I can’t really recommend The Assistant.

Victorious in Victoria

I thought about taking a picture at the Nordic Music Festival in Victoria, Minn. this past Saturday. But it would have been pretty much like other pictures I’ve posted of the event in the past, made less interesting by the lack of my Viking tent. I’m still driving the loaner car, which isn’t big enough to carry the thing, and the guy who’s hauled my stuff for me to the last couple events wasn’t able to be there. So I showed up with my Viking clothes, my books for sale, a couple weapons, and my magnetic personality only.

And actually it worked out pretty well. There’s something to be said for minimalism, it seems.

The festival wasn’t held last summer, needless to say. Crowds were down this year compared to the past, but those who came had a good time. The weather was beautiful, a little warm but with a pleasant breeze. Everybody who made the trek seemed happy to be there, relieved to get a furlough from lockdown.

And I sold books. Very substantial sales. I’ve always marked this festival as one of those events where books didn’t move, but they moved this year. The main difference was that I was at the table under the canopy with all the other Vikings, rather than enthroned in solitary splendor with my tent, sunshade, and Viking chest.

Maybe I need to find ways to make myself more accessible.

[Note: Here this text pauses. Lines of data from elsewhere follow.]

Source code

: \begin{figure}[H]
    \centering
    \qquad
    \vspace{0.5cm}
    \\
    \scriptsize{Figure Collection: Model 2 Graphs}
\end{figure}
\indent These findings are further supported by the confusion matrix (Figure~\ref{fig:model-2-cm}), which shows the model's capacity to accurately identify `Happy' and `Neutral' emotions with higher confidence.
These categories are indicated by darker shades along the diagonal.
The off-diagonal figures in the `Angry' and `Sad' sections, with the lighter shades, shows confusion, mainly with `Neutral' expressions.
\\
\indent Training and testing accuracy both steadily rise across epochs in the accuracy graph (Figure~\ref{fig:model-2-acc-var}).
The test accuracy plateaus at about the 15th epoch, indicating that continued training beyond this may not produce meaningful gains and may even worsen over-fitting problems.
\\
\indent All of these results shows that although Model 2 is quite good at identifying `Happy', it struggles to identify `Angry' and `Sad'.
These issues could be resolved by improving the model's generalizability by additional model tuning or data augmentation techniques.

The very thought gives me the willies.

Anyway, it was all a success, for me at least. Packing up was easy, and then I drove the half hour back home. And had a nasty shock.

I couldn’t find my house keys. I’ve never hooked them to the loaner car’s keys, because I’ve always told myself this arrangement wouldn’t last much longer (three months now and counting).

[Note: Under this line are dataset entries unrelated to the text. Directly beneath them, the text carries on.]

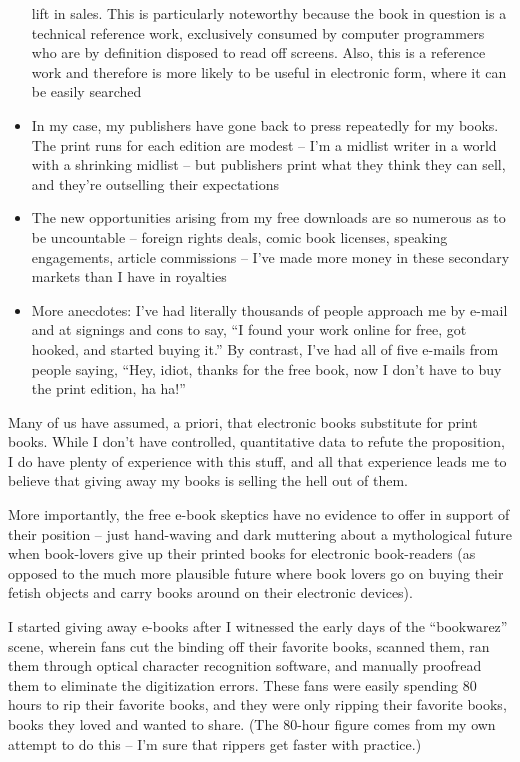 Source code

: \begin{itemize}
  lift in sales. This is particularly noteworthy because the book in
  question is a technical reference work, exclusively consumed by
  computer programmers who are by definition disposed to read off
  screens. Also, this is a reference work and therefore is more
  likely to be useful in electronic form, where it can be easily
  searched
\item
  In my case, my publishers have gone back to press repeatedly for my
  books. The print runs for each edition are modest -- I'm a midlist
  writer in a world with a shrinking midlist -- but publishers print
  what they think they can sell, and they're outselling their
  expectations
\item
  The new opportunities arising from my free downloads are so
  numerous as to be uncountable -- foreign rights deals, comic book
  licenses, speaking engagements, article commissions -- I've made
  more money in these secondary markets than I have in royalties
\item
  More anecdotes: I've had literally thousands of people approach me
  by e-mail and at signings and cons to say, ``I found your work
  online for free, got hooked, and started buying it.'' By contrast,
  I've had all of five e-mails from people saying, ``Hey, idiot,
  thanks for the free book, now I don't have to buy the print
  edition, ha ha!''
\end{itemize}
Many of us have assumed, a priori, that electronic books substitute
for print books. While I don't have controlled, quantitative data
to refute the proposition, I do have plenty of experience with this
stuff, and all that experience leads me to believe that giving away
my books is selling the hell out of them.

More importantly, the free e-book skeptics have no evidence to
offer in support of their position -- just hand-waving and dark
muttering about a mythological future when book-lovers give up
their printed books for electronic book-readers (as opposed to the
much more plausible future where book lovers go on buying their
fetish objects and carry books around on their electronic
devices).

I started giving away e-books after I witnessed the early days of
the ``bookwarez'' scene, wherein fans cut the binding off their
favorite books, scanned them, ran them through optical character
recognition software, and manually proofread them to eliminate the
digitization errors. These fans were easily spending 80 hours to
rip their favorite books, and they were only ripping their favorite
books, books they loved and wanted to share. (The 80-hour figure
comes from my own attempt to do this -- I'm sure that rippers get
faster with practice.)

That didn’t mean I couldn’t get into my house. I have a spare key. You don’t get as old as I am, with the short-term memory I’ve got, without learning the uses of redundancy. But there’s an assortment of keys on that ring, and I wasn’t sure exactly what else I’d be losing access to.

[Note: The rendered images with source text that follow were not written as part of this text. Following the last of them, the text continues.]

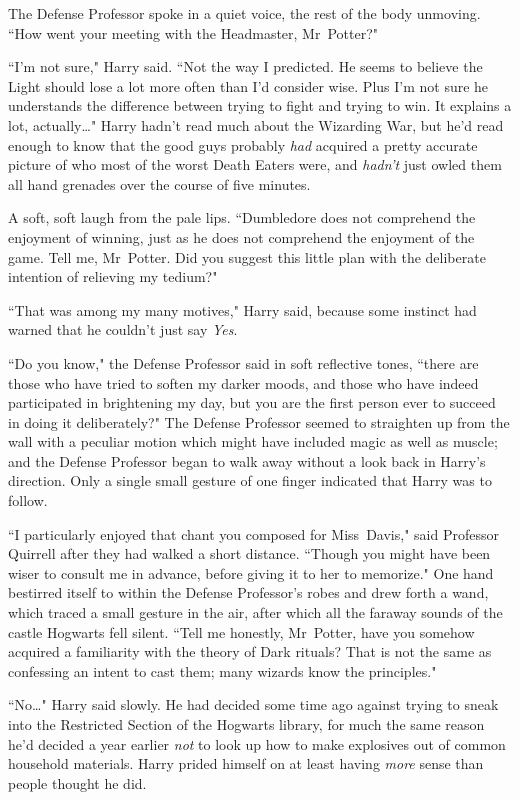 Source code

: The Defense Professor spoke in a quiet voice, the rest of the body unmoving. ``How went your meeting with the Headmaster, Mr~Potter?"

``I'm not sure," Harry said. ``Not the way I predicted. He seems to believe the Light should lose a lot more often than I'd consider wise. Plus I'm not sure he understands the difference between trying to fight and trying to win. It explains a lot, actually{\ldots}" Harry hadn't read much about the Wizarding War, but he'd read enough to know that the good guys probably \emph{had} acquired a pretty accurate picture of who most of the worst Death Eaters were, and \emph{hadn't} just owled them all hand grenades over the course of five minutes.

A soft, soft laugh from the pale lips. ``Dumbledore does not comprehend the enjoyment of winning, just as he does not comprehend the enjoyment of the game. Tell me, Mr~Potter. Did you suggest this little plan with the deliberate intention of relieving my tedium?"

``That was among my many motives," Harry said, because some instinct had warned that he couldn't just say \emph{Yes}.

``Do you know," the Defense Professor said in soft reflective tones, ``there are those who have tried to soften my darker moods, and those who have indeed participated in brightening my day, but you are the first person ever to succeed in doing it deliberately?" The Defense Professor seemed to straighten up from the wall with a peculiar motion which might have included magic as well as muscle; and the Defense Professor began to walk away without a look back in Harry's direction. Only a single small gesture of one finger indicated that Harry was to follow.

``I particularly enjoyed that chant you composed for Miss~Davis," said Professor Quirrell after they had walked a short distance. ``Though you might have been wiser to consult me in advance, before giving it to her to memorize." One hand bestirred itself to within the Defense Professor's robes and drew forth a wand, which traced a small gesture in the air, after which all the faraway sounds of the castle Hogwarts fell silent. ``Tell me honestly, Mr~Potter, have you somehow acquired a familiarity with the theory of Dark rituals? That is not the same as confessing an intent to cast them; many wizards know the principles."

``No{\ldots}" Harry said slowly. He had decided some time ago against trying to sneak into the Restricted Section of the Hogwarts library, for much the same reason he'd decided a year earlier \emph{not} to look up how to make explosives out of common household materials. Harry prided himself on at least having \emph{more} sense than people thought he did.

It was getting dark by then, so I figured I’d put off searching the car until morning. Maybe the keys were in the car. Maybe they’d fallen into one of my boxes.

But what haunted me through the night was the growing conviction that the most likely scenario was that I’d dropped the keys, either into the grass on our camp site, or in the parking lot while packing my car.

Which would mean driving a half hour either way back to Victoria to hunt for them. Almost assuredly without success. Either they’d be lost in the grass, or somebody would have carried them off.

But in the morning, I checked the car again. And behold, they’d fallen into the crack between the driver’s seat and the console. (One of the disadvantages of wearing a pouch, as the Vikings did – the console forces the pouch to turn 90 degrees, making it easy for stuff to spill out.)

Great relief on my part. But oddly, throughout the day, I had attacks of the sudden conviction that there was something I was supposed to be worrying about. I’d turned on my WORRY switch, and it has no OFF position. You just have to wait for the fuse to burn out.

‘Let’s Have Another Cup of Coffee’

One of the disadvantages of living in this current age of decline, it seems to me, is the shoddy quality of our suffering. Back in the Great Depression, which my parents remembered well, they at least came up with a few amusing songs to cheer them up. My favorite is the one above, “Let’s Have Another Cup of Coffee,” written by Irving Berlin for a musical comedy called “Face the Music,” which opened in 1932. It was sung in an automat (self-service restaurant) by a group of former society types, now down on their luck. The topical references should be fairly understandable to anyone who knows a modicum of American history. I refuse to believe we have any readers who won’t get them.

I wanted a nice live performance video to share with you, but couldn’t find one that satisfied my exacting requirements. So this one has a picture of the original record label.

You do know what a record was, don’t you?